The rate of mutation is too small for mutation to serve as a source of variation.
According to Philip Kitcher:
The charge that mutations are rare depends on confusing the mutation rate per locus (on the order of 1 mutation per 100,000 loci) with the rate per zygote (of the order of 1 mutation per zygote) or the rate per population (of the order of 1 billion per population). From an evolutionary perspective, it is the last of these rates that is important. Hence, although [it] is right to claim that mutations are rare (in one sense), [it] is quite wrong to think that this spells trouble for evolutionary theory. Indeed, neo-Darwinian evolutionary theory insists on the rarity of mutation at any individual locus, claiming, for this reason, that natural selection is a more powerful force than mutation (if mutation were extremely frequent, then selection would play a less crucial role). (Kitcher 1982:97)

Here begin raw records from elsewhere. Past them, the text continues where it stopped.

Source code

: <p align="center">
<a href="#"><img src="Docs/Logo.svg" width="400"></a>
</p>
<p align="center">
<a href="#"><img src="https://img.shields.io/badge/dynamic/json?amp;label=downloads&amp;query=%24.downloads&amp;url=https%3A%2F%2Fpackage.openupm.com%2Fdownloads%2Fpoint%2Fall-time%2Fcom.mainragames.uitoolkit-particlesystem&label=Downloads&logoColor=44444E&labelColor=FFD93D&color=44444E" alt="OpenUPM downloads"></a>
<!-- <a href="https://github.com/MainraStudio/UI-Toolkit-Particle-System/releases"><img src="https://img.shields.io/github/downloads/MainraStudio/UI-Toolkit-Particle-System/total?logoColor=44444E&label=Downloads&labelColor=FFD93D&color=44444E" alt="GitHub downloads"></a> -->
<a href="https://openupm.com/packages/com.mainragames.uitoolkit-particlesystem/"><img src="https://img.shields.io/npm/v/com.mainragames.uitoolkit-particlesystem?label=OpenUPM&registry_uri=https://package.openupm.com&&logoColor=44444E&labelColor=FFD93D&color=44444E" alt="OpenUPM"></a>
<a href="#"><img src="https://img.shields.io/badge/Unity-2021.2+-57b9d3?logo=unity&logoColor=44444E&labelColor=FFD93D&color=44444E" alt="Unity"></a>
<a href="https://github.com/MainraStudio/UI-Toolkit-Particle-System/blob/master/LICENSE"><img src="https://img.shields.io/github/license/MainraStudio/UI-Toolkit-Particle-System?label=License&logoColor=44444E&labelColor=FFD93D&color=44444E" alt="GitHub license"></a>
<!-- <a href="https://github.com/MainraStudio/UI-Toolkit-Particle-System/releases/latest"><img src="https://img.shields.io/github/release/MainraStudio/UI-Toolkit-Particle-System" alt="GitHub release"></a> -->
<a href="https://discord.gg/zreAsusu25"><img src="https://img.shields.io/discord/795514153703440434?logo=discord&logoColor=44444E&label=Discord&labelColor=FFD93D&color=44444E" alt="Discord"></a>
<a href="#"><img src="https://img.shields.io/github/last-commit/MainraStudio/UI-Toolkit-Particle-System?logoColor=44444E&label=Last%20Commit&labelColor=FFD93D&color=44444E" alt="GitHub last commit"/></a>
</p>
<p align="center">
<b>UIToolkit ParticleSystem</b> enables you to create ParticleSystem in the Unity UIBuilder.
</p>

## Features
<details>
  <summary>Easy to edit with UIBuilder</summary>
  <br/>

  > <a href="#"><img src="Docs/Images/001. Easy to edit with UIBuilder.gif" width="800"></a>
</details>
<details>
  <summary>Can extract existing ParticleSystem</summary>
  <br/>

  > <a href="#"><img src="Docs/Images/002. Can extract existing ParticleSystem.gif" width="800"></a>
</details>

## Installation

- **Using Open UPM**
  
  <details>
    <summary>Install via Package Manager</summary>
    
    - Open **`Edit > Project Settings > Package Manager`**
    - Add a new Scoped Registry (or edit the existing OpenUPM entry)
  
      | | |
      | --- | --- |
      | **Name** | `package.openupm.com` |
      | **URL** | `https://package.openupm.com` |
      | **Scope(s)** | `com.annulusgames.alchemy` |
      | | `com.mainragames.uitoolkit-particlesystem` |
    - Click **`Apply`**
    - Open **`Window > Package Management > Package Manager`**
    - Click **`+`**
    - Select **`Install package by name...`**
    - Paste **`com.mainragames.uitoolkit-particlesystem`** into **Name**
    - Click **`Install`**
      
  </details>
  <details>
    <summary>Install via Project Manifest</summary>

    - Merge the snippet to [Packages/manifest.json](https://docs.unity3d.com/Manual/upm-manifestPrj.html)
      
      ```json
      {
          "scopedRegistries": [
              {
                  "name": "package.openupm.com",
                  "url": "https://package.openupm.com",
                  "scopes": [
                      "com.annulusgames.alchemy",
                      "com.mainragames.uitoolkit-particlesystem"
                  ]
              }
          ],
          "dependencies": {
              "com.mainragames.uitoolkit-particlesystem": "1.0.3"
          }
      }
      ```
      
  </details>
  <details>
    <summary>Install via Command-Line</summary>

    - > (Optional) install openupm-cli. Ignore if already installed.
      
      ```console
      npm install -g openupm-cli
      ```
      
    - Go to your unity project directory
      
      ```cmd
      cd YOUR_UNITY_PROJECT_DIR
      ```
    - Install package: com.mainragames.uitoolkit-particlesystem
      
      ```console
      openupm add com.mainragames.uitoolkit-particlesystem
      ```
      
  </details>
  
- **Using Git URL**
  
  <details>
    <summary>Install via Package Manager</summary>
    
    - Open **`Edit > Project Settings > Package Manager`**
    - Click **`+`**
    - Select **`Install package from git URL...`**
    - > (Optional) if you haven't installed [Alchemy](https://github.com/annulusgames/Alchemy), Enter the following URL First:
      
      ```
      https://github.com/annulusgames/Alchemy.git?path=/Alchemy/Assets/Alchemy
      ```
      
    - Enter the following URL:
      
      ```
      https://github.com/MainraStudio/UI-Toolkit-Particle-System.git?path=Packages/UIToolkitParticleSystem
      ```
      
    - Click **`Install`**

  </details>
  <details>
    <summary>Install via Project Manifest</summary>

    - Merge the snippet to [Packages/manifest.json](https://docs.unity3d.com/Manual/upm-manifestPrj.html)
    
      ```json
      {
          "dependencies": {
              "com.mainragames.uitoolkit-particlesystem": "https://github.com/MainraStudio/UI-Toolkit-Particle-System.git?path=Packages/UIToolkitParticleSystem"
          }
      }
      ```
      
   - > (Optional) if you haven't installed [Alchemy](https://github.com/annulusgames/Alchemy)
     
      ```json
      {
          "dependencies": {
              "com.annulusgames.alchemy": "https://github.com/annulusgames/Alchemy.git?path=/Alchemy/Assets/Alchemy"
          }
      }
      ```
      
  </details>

Although mutation without natural selection is not expected to substantially transform a population (though it certainly can have an impact), natural selection causes beneficial mutations to spread quickly through a population. Moreover, if a mutant allele is only detrimental in homozygous form, it will take many generations to eliminate it from the gene pool, even if the homozygous form is lethal (Ruse 1982:79-84). This, as well as the common phenomenon of heterozygote fitness (cases in which the heterozygous form has an advantage neither homozygous form has, as with the malaria resistance conferred by a single sickle-cell allele), helps to keep populations supplied with a reservoir of mutant genes, some of which will have an advantage over the "normal" alleles in the event of environmental change. Populations do not have to wait around for lucky mutations to occur after the environment changes—the mutant genes, now beneficial, are already in the gene pool.
Kitcher P. 1982. Abusing Science: The Case Against Creationism. Cambridge: MIT Press.
Ruse M. 1982. Darwinism Defended: A Guide to the Evolution Controversies. London: Addison-Wesley.